• [Problem details]:
Below are the records; output them exactly from the first line through the line with "projection $\pi _U", stopping there.

• [Input for this task]:
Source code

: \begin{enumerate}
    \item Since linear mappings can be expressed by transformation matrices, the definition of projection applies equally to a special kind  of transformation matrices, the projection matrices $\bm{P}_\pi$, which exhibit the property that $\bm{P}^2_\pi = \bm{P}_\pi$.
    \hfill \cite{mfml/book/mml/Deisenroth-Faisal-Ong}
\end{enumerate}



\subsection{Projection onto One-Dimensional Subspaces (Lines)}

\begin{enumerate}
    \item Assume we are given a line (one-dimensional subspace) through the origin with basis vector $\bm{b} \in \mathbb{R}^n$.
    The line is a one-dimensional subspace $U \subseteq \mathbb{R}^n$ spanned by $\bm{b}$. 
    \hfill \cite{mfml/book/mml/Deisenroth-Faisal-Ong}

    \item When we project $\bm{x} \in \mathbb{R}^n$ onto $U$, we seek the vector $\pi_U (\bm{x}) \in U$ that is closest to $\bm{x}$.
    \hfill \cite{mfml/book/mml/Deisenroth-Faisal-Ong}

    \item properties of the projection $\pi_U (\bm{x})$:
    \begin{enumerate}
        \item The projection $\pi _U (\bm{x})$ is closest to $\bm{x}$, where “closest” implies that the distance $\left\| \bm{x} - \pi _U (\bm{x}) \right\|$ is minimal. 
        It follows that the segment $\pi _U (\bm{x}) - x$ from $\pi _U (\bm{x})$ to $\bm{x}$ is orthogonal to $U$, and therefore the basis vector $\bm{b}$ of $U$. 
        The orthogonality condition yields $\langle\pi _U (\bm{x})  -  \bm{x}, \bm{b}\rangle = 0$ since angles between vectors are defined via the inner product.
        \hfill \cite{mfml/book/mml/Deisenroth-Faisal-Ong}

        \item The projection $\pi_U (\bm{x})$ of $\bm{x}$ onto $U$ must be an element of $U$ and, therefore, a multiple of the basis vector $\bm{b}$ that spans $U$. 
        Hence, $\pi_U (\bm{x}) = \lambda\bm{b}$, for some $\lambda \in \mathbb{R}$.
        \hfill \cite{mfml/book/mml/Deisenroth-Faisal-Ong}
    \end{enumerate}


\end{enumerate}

• [Task answer]:
Source code

: \begin{enumerate}
    \item Since linear mappings can be expressed by transformation matrices, the definition of projection applies equally to a special kind  of transformation matrices, the projection matrices $\bm{P}_\pi$, which exhibit the property that $\bm{P}^2_\pi = \bm{P}_\pi$.
    \hfill \cite{mfml/book/mml/Deisenroth-Faisal-Ong}
\end{enumerate}



\subsection{Projection onto One-Dimensional Subspaces (Lines)}

\begin{enumerate}
    \item Assume we are given a line (one-dimensional subspace) through the origin with basis vector $\bm{b} \in \mathbb{R}^n$.
    The line is a one-dimensional subspace $U \subseteq \mathbb{R}^n$ spanned by $\bm{b}$. 
    \hfill \cite{mfml/book/mml/Deisenroth-Faisal-Ong}

    \item When we project $\bm{x} \in \mathbb{R}^n$ onto $U$, we seek the vector $\pi_U (\bm{x}) \in U$ that is closest to $\bm{x}$.
    \hfill \cite{mfml/book/mml/Deisenroth-Faisal-Ong}

    \item properties of the projection $\pi_U (\bm{x})$:
    \begin{enumerate}
        \item The projection $\pi _U (\bm{x})$ is closest to $\bm{x}$, where “closest” implies that the distance $\left\| \bm{x} - \pi _U (\bm{x}) \right\|$ is minimal. 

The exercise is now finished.